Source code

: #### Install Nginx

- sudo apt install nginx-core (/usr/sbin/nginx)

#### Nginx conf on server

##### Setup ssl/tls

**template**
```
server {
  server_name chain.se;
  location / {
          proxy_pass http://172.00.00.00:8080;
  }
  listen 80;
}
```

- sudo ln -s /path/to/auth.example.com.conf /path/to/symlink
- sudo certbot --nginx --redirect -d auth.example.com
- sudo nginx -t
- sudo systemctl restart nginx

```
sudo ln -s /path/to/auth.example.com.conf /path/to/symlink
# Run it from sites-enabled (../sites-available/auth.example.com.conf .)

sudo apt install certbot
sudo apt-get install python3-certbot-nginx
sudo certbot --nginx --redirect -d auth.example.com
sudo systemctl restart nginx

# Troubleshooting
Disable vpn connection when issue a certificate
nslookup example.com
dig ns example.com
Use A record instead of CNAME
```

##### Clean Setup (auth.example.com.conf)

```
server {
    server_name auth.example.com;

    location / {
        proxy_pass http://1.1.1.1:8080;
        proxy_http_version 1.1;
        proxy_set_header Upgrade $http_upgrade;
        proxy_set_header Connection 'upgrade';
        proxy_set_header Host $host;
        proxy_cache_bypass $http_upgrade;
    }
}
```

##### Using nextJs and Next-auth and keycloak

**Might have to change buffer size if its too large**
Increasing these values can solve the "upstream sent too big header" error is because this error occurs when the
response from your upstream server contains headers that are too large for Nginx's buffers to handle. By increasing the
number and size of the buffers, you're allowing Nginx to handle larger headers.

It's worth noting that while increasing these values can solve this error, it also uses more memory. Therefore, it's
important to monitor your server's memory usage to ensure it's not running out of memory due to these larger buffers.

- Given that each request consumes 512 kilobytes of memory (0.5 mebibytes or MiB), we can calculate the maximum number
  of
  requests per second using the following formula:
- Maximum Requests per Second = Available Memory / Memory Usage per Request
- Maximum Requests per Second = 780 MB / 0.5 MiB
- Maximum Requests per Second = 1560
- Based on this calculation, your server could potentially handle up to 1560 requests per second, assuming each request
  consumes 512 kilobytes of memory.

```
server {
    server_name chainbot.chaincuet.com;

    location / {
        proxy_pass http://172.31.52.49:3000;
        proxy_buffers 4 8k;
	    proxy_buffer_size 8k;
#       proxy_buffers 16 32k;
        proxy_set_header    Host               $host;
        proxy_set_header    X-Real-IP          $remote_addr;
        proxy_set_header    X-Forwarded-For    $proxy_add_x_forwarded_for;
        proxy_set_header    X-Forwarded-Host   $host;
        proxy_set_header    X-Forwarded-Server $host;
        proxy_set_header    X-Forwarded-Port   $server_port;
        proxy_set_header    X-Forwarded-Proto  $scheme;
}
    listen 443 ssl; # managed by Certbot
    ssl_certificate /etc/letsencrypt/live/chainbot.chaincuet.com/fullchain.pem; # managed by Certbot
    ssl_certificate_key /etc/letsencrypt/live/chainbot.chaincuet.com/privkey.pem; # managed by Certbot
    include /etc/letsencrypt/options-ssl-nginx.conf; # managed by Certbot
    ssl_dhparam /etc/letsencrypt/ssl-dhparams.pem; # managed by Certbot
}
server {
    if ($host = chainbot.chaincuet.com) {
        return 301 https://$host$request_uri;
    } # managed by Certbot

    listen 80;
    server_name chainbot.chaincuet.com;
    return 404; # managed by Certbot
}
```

──────────

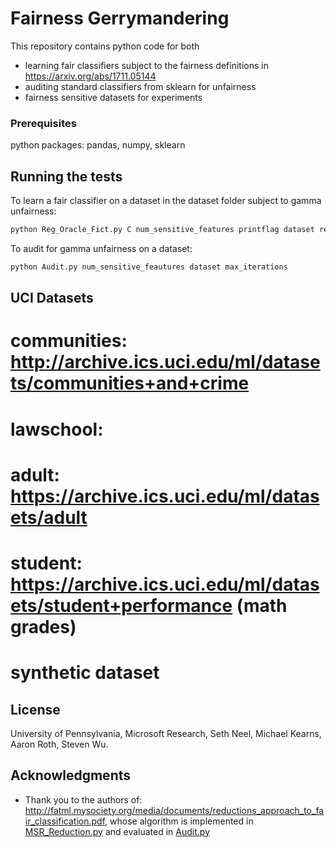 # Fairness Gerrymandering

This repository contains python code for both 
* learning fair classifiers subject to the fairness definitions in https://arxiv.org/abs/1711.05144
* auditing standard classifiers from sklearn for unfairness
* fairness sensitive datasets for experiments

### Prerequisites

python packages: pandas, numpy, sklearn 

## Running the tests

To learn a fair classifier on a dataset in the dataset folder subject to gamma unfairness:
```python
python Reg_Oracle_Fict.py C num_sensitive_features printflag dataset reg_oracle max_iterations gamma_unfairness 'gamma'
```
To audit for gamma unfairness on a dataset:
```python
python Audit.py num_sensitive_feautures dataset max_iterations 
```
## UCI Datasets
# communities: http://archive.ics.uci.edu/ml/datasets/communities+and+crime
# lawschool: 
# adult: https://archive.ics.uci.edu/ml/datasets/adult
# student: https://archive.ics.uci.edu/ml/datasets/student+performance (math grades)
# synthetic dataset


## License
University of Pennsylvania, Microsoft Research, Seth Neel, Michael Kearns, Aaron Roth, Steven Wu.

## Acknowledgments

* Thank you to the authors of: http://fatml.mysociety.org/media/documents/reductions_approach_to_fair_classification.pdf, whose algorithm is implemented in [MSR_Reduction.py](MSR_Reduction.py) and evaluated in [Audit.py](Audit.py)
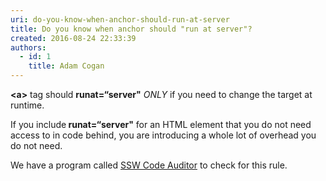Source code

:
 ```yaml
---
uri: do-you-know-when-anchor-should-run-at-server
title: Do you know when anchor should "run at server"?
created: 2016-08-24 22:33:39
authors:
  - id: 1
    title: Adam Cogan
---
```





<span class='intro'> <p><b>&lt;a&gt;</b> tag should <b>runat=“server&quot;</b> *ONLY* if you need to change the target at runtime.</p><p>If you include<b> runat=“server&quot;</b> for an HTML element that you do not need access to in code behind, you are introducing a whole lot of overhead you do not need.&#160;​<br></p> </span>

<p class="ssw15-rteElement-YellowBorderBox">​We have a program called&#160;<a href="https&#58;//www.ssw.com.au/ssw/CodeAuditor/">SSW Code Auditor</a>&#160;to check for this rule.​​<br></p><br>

──────────

● Activity:
Every line above carrying the word "gamma" needs to be shown.

● Task output:
To learn a fair classifier on a dataset in the dataset folder subject to gamma unfairness:
python Reg_Oracle_Fict.py C num_sensitive_features printflag dataset reg_oracle max_iterations gamma_unfairness 'gamma'
To audit for gamma unfairness on a dataset:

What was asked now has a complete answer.